Periodic Reporting for period 4 - MDDS (Mechanism Design for Data Science)

Reporting period: 2023-01-01 to 2024-06-30

The problem addressed in this project is the essential need to introduce incentives into the framework of fundamental data sciences algorithms. This is done by considering 4 central themes: re-visiting search and information retrieval, competition in machine learning (segmentation / regression), re-visiting on-line learning and explore & exploit mechanisms, and incentive compatible diffusion / influencer selection in social networks. The common theme is a game-theoretic / mechanism design approach to the most basic challenges in data science.

The problem addressed is crucial to our society, as it moves into AI systems controlled by interested parties. While much work has been carried out on issues such as security and spamming, our on-line systems are fragile due to the incentives of honest strategic parties aiming to optimize their own utility. Our data science / AI algorithms have not been built to address the dynamics created due to these incentives, leading to poor social welfare. By bridging game theory/economic mechanism design and data science/AI we contribute directly to addressing that major social pain.

Our success in establishing the project goals has been remarkable given the great challenge. The group of seven PhD students, together with several master students and two post-docs were instrumental for the success. Moreover, the fact we managed to attract quite a few faculty members to engage and closely collaborate with us on the topics of the project led to remarkable outcomes. This created a second to none group, which its structure and achievements are detailed in mdds.net.technion.ac.il.

As planned the project had 4 central themes. The common theme is a game-theoretic / mechanism design approach to the most basic challenges in data science. In all four parts we established pioneering outcomes. Moreover, some of these are due to synergies between the different parts of the projects, creating a a whole framework of mechanism design for data science. On overall we published 52 papers in competitive forums, and had significantly influenced the creation of a new area. Interestingly, the published articles are partitioned equally among economics and computation (EC) outlets, and Artificial Intelligence (AI) outputs, which signals the unique contribution.
Our work on the relevance ranking / search part started from a novel observation, initiated in a JAIR paper, showing that the Probability Ranking Principle (PRP), central to current search systems fails in adversarial/strategic environments.
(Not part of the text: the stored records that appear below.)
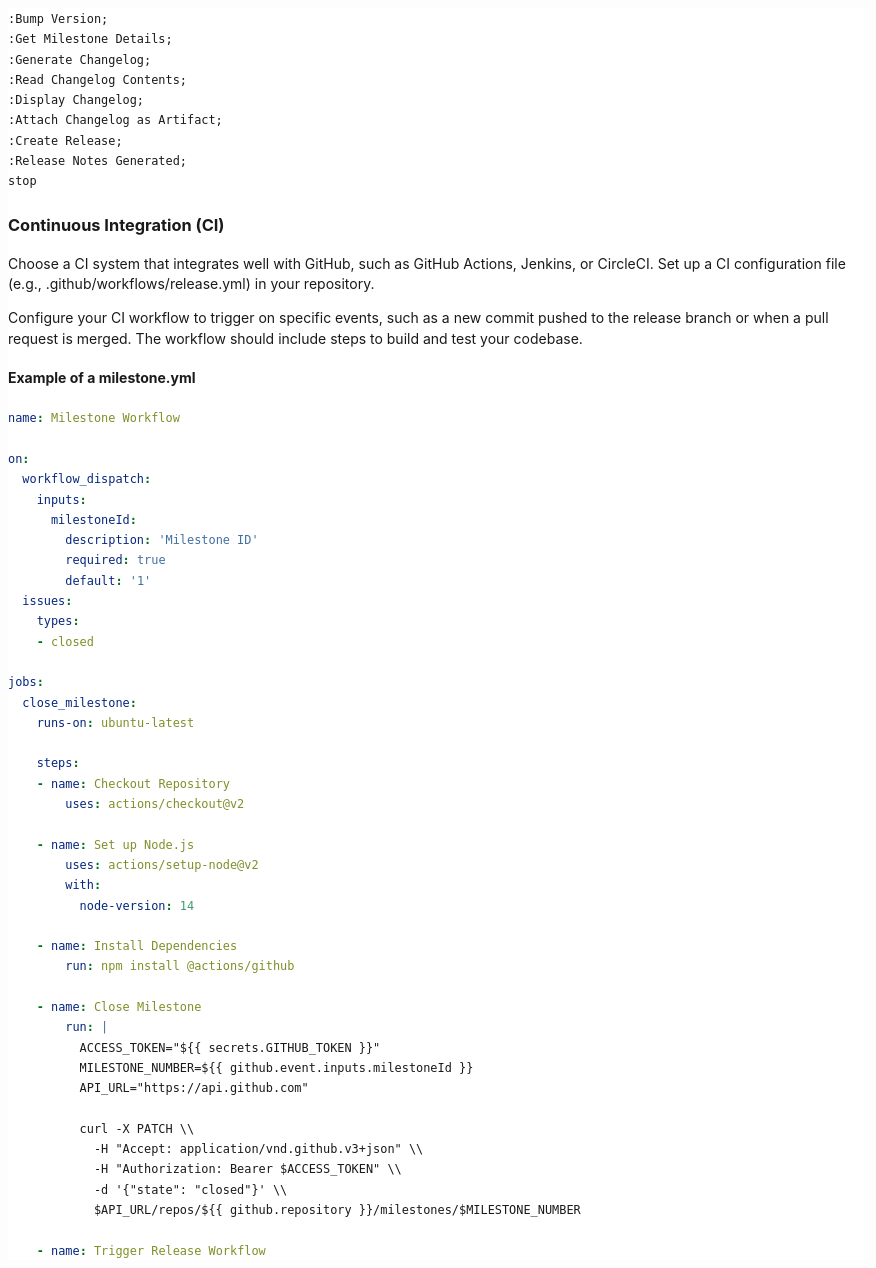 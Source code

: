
 ```plantuml
:Bump Version;
:Get Milestone Details;
:Generate Changelog;
:Read Changelog Contents;
:Display Changelog;
:Attach Changelog as Artifact;
:Create Release;
:Release Notes Generated;
stop
```
### Continuous Integration (CI)

Choose a CI system that integrates well with GitHub, such as GitHub Actions, Jenkins, or CircleCI. Set up a CI configuration file (e.g., .github/workflows/release.yml) in your repository.

Configure your CI workflow to trigger on specific events, such as a new commit pushed to the release branch or when a pull request is merged. The workflow should include steps to build and test your codebase.

#### Example of a milestone.yml

```yaml
name: Milestone Workflow

on:
  workflow_dispatch:
    inputs:
      milestoneId:
        description: 'Milestone ID'
        required: true
        default: '1'
  issues:
    types:
    - closed

jobs:
  close_milestone:
    runs-on: ubuntu-latest

    steps:
    - name: Checkout Repository
        uses: actions/checkout@v2
        
    - name: Set up Node.js
        uses: actions/setup-node@v2
        with:
          node-version: 14

    - name: Install Dependencies
        run: npm install @actions/github
        
    - name: Close Milestone
        run: |
          ACCESS_TOKEN="${{ secrets.GITHUB_TOKEN }}"
          MILESTONE_NUMBER=${{ github.event.inputs.milestoneId }}
          API_URL="https://api.github.com"
          
          curl -X PATCH \\
            -H "Accept: application/vnd.github.v3+json" \\
            -H "Authorization: Bearer $ACCESS_TOKEN" \\
            -d '{"state": "closed"}' \\
            $API_URL/repos/${{ github.repository }}/milestones/$MILESTONE_NUMBER
            
    - name: Trigger Release Workflow
```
In order to tackle the above we introduced the study of both an agent perspective, dealing with how content owners promote their content, and a mediator perspective, dealing with how we can modify search systems in order to lead to high social welfare when document authors are strategic. This led to quite a few results, and in 2022 to a SIGIR perspective paper that sum up this revolutionary angle in the main informational retrieval forum. In addition, as part of this work we established the first controlled experiments setup for the study of strategic information retrieval.
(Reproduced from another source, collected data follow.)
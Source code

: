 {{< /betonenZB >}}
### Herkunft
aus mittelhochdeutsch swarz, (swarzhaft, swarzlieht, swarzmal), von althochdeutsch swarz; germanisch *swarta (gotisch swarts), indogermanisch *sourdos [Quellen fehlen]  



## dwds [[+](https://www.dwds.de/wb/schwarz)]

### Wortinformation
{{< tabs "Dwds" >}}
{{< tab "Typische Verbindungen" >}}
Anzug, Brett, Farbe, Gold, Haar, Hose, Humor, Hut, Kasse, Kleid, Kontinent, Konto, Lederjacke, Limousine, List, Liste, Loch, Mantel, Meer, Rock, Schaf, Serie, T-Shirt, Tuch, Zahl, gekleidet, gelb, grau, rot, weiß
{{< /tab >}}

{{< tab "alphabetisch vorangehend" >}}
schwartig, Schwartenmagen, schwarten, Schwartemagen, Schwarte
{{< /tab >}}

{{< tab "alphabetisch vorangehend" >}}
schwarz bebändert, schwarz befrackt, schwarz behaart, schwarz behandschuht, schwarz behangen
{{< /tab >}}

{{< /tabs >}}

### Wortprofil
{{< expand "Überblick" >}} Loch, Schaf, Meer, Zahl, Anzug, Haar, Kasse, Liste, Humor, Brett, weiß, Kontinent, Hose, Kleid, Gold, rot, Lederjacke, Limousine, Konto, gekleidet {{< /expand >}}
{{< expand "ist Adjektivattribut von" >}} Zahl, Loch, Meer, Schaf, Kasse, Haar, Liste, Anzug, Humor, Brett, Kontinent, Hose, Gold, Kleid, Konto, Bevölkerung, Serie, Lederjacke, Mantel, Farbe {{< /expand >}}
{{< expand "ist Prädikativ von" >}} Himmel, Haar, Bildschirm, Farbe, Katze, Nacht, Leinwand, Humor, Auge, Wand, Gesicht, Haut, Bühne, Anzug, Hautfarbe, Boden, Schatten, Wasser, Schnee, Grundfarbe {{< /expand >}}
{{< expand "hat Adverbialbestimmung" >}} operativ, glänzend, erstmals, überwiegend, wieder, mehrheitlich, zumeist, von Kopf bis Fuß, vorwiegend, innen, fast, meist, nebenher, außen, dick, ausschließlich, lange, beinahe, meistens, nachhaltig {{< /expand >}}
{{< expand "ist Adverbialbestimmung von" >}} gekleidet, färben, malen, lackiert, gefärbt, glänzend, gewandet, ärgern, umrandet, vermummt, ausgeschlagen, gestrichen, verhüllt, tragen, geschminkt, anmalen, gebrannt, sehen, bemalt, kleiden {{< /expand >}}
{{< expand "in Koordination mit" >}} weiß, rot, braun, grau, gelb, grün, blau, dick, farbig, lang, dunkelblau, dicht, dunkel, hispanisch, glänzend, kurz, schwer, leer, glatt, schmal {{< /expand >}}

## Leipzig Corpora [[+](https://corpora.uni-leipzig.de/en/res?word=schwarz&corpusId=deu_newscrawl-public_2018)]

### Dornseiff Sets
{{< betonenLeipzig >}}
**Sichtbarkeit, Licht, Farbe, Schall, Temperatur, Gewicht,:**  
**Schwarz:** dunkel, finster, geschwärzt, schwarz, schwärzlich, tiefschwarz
Our work on on-line recommendations introduced two novel paradigms: A game -theoretic approach to recommendation ecosystems, and individually rational / incentive compatible on-line explore and exploit. The first part, initiated in a Neurips 2018 paper, showed that we must take publishers’ game-theoretic incentives into account, if we aim at stable, fair, welfare maximizing outcomes. This work had several follow-ups in and had remarkable success influencing industry. The complementary part of our work on on-line recommendations deals with the fact that in modern explore and exploit systems, exploration is done by the participants themselves, and therefore should be aligned with their incentives. One example of a fundamental contribution is an ICML paper joint with an ERC visitor.
Our work on recommendation systems also revealed a remarkable synergy we completely did not envision to start with -- we initiated as part of our project the study of language-based games, focusing on on-line recommendation/persuasion, leading to JAIR and TACL papers, pioneering a novel bridge between game theory and natural language processing.

The work on segmentation/clustering focused on both the use of these methods in strategic predictions, as well as on work connecting them to social aspects. In a Neurips paper we have shown how predictors can successfully take into account competing parties’ predictions, later extending it in an EC paper to work on how a platform can offer useful predictors to competitors. We established a connection between privacy, incentives, and segmentation in an MOR paper. In this paper we show that we can obtain truthful privately preserving segmentation when we have a system consisting of many users. In an AAAI paper, we show a deep connection between game theoretic modelling to fair clustering. More specifically we show that without actual economic treatment of welfare fair classification leads to inferior results, and how to correct for these.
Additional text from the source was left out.